§ **Aim of the task**
Check each line of the entries for the string "constraints". Report only how many lines have it.

• • • • • • •

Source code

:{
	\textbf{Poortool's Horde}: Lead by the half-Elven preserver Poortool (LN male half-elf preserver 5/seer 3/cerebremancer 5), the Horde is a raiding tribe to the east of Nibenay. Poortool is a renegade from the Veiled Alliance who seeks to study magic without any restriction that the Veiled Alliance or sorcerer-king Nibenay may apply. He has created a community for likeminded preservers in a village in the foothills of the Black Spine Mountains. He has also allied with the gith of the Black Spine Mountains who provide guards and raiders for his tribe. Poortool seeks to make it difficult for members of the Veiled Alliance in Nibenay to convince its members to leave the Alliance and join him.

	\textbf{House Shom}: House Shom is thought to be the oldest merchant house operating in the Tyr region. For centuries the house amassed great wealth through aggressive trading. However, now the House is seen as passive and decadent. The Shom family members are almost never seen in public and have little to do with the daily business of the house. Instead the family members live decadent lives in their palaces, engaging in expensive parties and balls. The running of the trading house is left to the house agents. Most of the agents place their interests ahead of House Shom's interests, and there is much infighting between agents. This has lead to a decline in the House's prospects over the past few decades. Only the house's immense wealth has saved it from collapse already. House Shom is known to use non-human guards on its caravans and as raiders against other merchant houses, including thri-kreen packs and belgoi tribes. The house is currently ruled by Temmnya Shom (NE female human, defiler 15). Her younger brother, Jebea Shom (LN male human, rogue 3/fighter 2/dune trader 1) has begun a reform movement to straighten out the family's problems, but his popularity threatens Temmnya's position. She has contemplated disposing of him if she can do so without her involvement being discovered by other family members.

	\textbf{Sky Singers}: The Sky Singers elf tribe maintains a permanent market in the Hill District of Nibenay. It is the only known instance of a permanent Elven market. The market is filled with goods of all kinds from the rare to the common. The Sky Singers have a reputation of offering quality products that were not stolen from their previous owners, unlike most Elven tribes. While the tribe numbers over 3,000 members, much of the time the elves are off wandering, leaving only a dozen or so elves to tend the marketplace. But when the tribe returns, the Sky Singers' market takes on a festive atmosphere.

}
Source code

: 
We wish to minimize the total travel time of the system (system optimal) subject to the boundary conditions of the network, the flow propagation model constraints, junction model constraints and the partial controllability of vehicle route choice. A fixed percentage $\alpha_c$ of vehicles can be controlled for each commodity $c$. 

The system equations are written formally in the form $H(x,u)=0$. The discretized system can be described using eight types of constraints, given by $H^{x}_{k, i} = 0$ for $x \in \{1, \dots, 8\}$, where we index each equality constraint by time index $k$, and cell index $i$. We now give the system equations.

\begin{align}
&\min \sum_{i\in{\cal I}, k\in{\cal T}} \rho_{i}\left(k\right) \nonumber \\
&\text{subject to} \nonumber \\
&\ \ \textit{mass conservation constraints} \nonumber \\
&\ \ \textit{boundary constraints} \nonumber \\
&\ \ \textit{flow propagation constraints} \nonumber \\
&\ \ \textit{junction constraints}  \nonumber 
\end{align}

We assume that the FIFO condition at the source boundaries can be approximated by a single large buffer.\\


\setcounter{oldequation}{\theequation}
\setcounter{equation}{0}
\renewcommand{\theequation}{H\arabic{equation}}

• • • • • • •

§ **Written response**
6